A3: No, PMS only occurs in people who are still ovulating. Once menopause is reached and periods stop, PMS symptoms should no longer appear. However, the hormonal changes that occur during menopause may cause symptoms that feel similar to PMS, such as mood changes or disrupted sleep, though these are related to a different phase of hormonal transition.
Q4: How is PMS different from PMDD?
A4: PMS and PMDD both involve physical and emotional symptoms in the days before a period, but PMDD (premenstrual dysphoric disorder) is more severe. It causes intense mood changes, such as extreme irritability, sadness, or tension, and can significantly interfere with daily functioning. PMDD usually requires medical treatment and ongoing support.
Q5: Can PMS cause digestive issues or changes in appetite?
A5: Yes, many people notice digestive symptoms like bloating, constipation, or even loose stools in the days before their period. Appetite changes are also common and may include cravings for salty or sugary foods, or feeling hungrier than usual. These symptoms are linked to hormonal shifts that affect digestion and metabolism during the premenstrual phase.
Q6: Are there medical treatments available if lifestyle changes don’t work?
A6: If PMS symptoms continue to disrupt everyday life despite home-based strategies, medical treatment may be considered. Options can include hormonal therapy, non-hormonal medication, or treatments that target specific symptoms such as mood or pain. A gynaecologist will usually recommend a detailed assessment before suggesting the next step.
Q7: Can PMS-like symptoms sometimes point to another health condition?

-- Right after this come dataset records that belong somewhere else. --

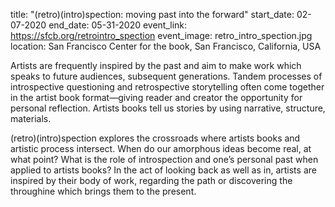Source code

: title: "(retro)(intro)spection: moving past into the forward"
start_date: 02-07-2020
end_date: 05-31-2020
event_link: https://sfcb.org/retrointro_spection
event_image: retro_intro_spection.jpg
location: San Francisco Center for the book, San Francisco, California, USA

Artists are frequently inspired by the past and aim to make work which speaks to future audiences, subsequent generations. Tandem processes of introspective questioning and retrospective storytelling often come together in the artist book format—giving reader and creator the opportunity for personal reflection. Artists books tell us stories by using narrative, structure, materials.

(retro)(intro)spection explores the crossroads where artists books and artistic process intersect. When do our amorphous ideas become real, at what point? What is the role of introspection and one’s personal past when applied to artists books? In the act of looking back as well as in, artists are inspired by their body of work, regarding the path or discovering the throughine which brings them to the present.
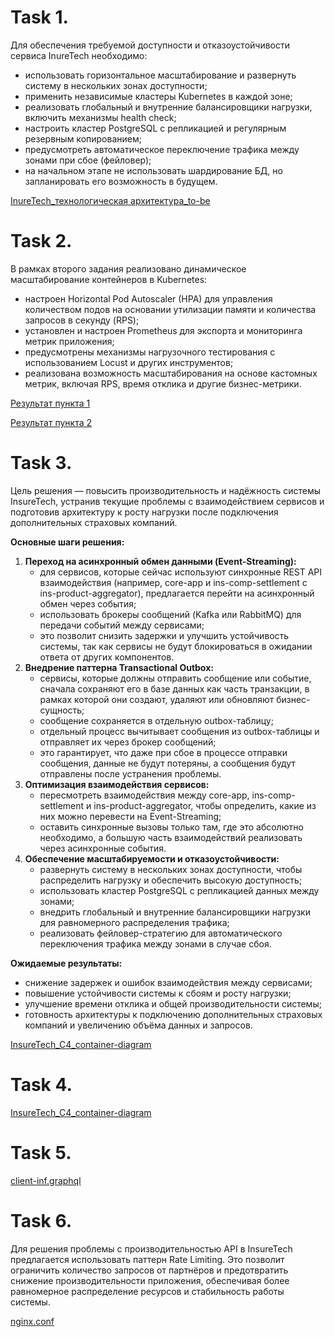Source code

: # Task 1.

Для обеспечения требуемой доступности и отказоустойчивости сервиса InureTech необходимо:

- использовать горизонтальное масштабирование и развернуть систему в нескольких зонах доступности;
- применить независимые кластеры Kubernetes в каждой зоне;
- реализовать глобальный и внутренние балансировщики нагрузки, включить механизмы health check;
- настроить кластер PostgreSQL с репликацией и регулярным резервным копированием;
- предусмотреть автоматическое переключение трафика между зонами при сбое (фейловер);
- на начальном этапе не использовать шардирование БД, но запланировать его возможность в будущем.

[InureTech_технологическая архитектура_to-be](task1/InureTech_технологическая%20архитектура_to-be.drawio)

# Task 2.

В рамках второго задания реализовано динамическое масштабирование контейнеров в Kubernetes:

- настроен Horizontal Pod Autoscaler (HPA) для управления количеством подов на основании утилизации памяти и количества запросов в секунду (RPS);
- установлен и настроен Prometheus для экспорта и мониторинга метрик приложения;
- предусмотрены механизмы нагрузочного тестирования с использованием Locust и других инструментов;
- реализована возможность масштабирования на основе кастомных метрик, включая RPS, время отклика и другие бизнес-метрики.


[Результат пункта 1](task2/subtask1-result)

[Результат пункта 2](task2/subtask2-result)


# Task 3.

Цель решения — повысить производительность и надёжность системы InsureTech, устранив текущие проблемы с взаимодействием сервисов и подготовив архитектуру к росту нагрузки после подключения дополнительных страховых компаний.

**Основные шаги решения:**

1. **Переход на асинхронный обмен данными (Event-Streaming):** 
    - для сервисов, которые сейчас используют синхронные REST API взаимодействия (например, core-app и ins-comp-settlement с ins-product-aggregator), предлагается перейти на асинхронный обмен через события;
    - использовать брокеры сообщений (Kafka или RabbitMQ) для передачи событий между сервисами;
    - это позволит снизить задержки и улучшить устойчивость системы, так как сервисы не будут блокироваться в ожидании ответа от других компонентов.
2. **Внедрение паттерна Transactional Outbox:**
    - сервисы, которые должны отправить сообщение или событие, сначала сохраняют его в базе данных как часть транзакции, в рамках которой они создают, удаляют или обновляют бизнес-сущность;
    - сообщение сохраняется в отдельную outbox-таблицу;
    - отдельный процесс вычитывает сообщения из outbox-таблицы и отправляет их через брокер сообщений;
    - это гарантирует, что даже при сбое в процессе отправки сообщения, данные не будут потеряны, а сообщения будут отправлены после устранения проблемы.
3. **Оптимизация взаимодействия сервисов:**
    - пересмотреть взаимодействия между core-app, ins-comp-settlement и ins-product-aggregator, чтобы определить, какие из них можно перевести на Event-Streaming;
    - оставить синхронные вызовы только там, где это абсолютно необходимо, а большую часть взаимодействий реализовать через асинхронные события.
4. **Обеспечение масштабируемости и отказоустойчивости:**
    - развернуть систему в нескольких зонах доступности, чтобы распределить нагрузку и обеспечить высокую доступность;
    - использовать кластер PostgreSQL с репликацией данных между зонами;
    - внедрить глобальный и внутренние балансировщики нагрузки для равномерного распределения трафика;
    - реализовать фейловер-стратегию для автоматического переключения трафика между зонами в случае сбоя.

**Ожидаемые результаты:**

- снижение задержек и ошибок взаимодействия между сервисами;
- повышение устойчивости системы к сбоям и росту нагрузки;
- улучшение времени отклика и общей производительности системы;
- готовность архитектуры к подключению дополнительных страховых компаний и увеличению объёма данных и запросов.


[InsureTech_C4_сontainer-diagram](task3/InsureTech_C4_сontainer-diagram.drawio.xml)


# Task 4.




[InsureTech_C4_сontainer-diagram](task4/InsureTech_C4_сontainer-diagram.drawio.xml)


# Task 5.


[client-inf.graphql](task5/client-inf.graphql)


# Task 6.


Для решения проблемы с производительностью API в InsureTech предлагается использовать паттерн Rate Limiting. Это позволит ограничить количество запросов от партнёров и предотвратить снижение производительности приложения, обеспечивая более равномерное распределение ресурсов и стабильность работы системы.

[nginx.conf](task5/nginx.conf)

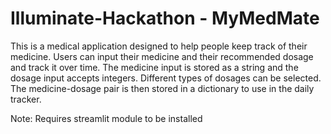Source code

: # Illuminate-Hackathon - MyMedMate
This is a medical application designed to help people keep track of their medicine. Users can input their medicine and their recommended dosage and track it over time.
The medicine input is stored as a string and the dosage input accepts integers.
Different types of dosages can be selected.
The medicine-dosage pair is then stored in a dictionary to use in the daily tracker.

Note: Requires streamlit module to be installed
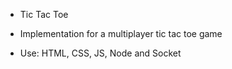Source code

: * Tic Tac Toe

* Implementation for a multiplayer tic tac toe game
* Use: HTML, CSS, JS, Node and Socket
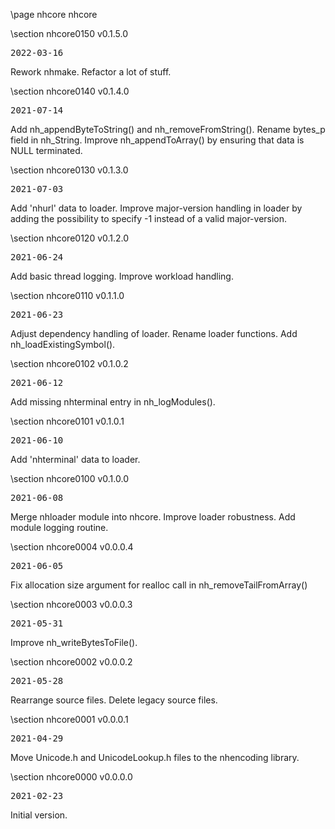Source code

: \page nhcore nhcore

<div style="max-width:700px;">

\section nhcore0150 v0.1.5.0

<pre>
2022-03-16
</pre>

 Rework nhmake. Refactor a lot of stuff.



\section nhcore0140 v0.1.4.0

<pre>
2021-07-14
</pre>

 Add nh_appendByteToString() and nh_removeFromString(). Rename bytes_p field in nh_String. Improve nh_appendToArray() by ensuring that data is NULL terminated.



\section nhcore0130 v0.1.3.0

<pre>
2021-07-03
</pre>

 Add 'nhurl' data to loader. Improve major-version handling in loader by adding the possibility to specify -1 instead of a valid major-version.



\section nhcore0120 v0.1.2.0

<pre>
2021-06-24
</pre>

 Add basic thread logging. Improve workload handling.



\section nhcore0110 v0.1.1.0

<pre>
2021-06-23
</pre>

 Adjust dependency handling of loader. Rename loader functions. Add nh_loadExistingSymbol().



\section nhcore0102 v0.1.0.2

<pre>
2021-06-12
</pre>

 Add missing nhterminal entry in nh_logModules().



\section nhcore0101 v0.1.0.1

<pre>
2021-06-10
</pre>

 Add 'nhterminal' data to loader.



\section nhcore0100 v0.1.0.0

<pre>
2021-06-08
</pre>

 Merge nhloader module into nhcore. Improve loader robustness. Add module logging routine.



\section nhcore0004 v0.0.0.4

<pre>
2021-06-05
</pre>

 Fix allocation size argument for realloc call in nh_removeTailFromArray()



\section nhcore0003 v0.0.0.3

<pre>
2021-05-31
</pre>

 Improve nh_writeBytesToFile().



\section nhcore0002 v0.0.0.2

<pre>
2021-05-28
</pre>

 Rearrange source files. Delete legacy source files.



\section nhcore0001 v0.0.0.1

<pre>
2021-04-29
</pre>

 Move Unicode.h and UnicodeLookup.h files to the nhencoding library.



\section nhcore0000 v0.0.0.0

<pre>
2021-02-23
</pre>

 Initial version.



</div>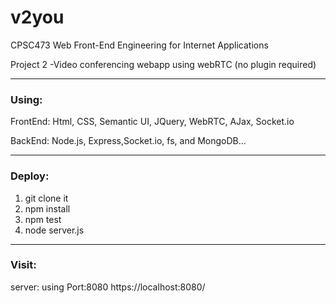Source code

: 

# v2you
<p>CPSC473 Web Front-End Engineering for Internet Applications</p>
<p>Project 2 -Video conferencing webapp using webRTC (no plugin required)</p> 
<hr>
<p></p>
<p></p>
<h3>Using:</h3>
<p>FrontEnd: Html, CSS, Semantic UI, JQuery, WebRTC, AJax, Socket.io </p>
<p>BackEnd: Node.js, Express,Socket.io, fs, and MongoDB... </p>
<p></p>
<p></p>
<p></p>
<hr>
<p></p>
<p></p>
<h3>Deploy:</h3>
<ol>
 <li>git clone it</li>
 <li> npm install</li>
 <li>npm test</li>
 <li>node server.js</li>
</ol>
<p></p>
<p></p>
<p></p>
<hr>
<p></p>
<p></p>
<h3>Visit:</h3>
<p>server: using Port:8080 https://localhost:8080/</p>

A7: Yes, symptoms that resemble PMS can occasionally be linked to other conditions, such as thyroid disorders, endometriosis, or mood-related conditions like depression or anxiety. If the timing, intensity, or nature of symptoms changes suddenly, or if they appear outside the typical premenstrual window, it is worth seeking a medical opinion.
Q8: Does PMS affect the ability to conceive?
A8: PMS itself does not impact fertility. It occurs during regular menstrual cycles and is not a sign of fertility problems. However, if the symptoms are caused by another condition like polycystic ovary syndrome (PCOS) or endometriosis, then fertility may be affected. In such cases, early diagnosis and treatment can help support future reproductive plans.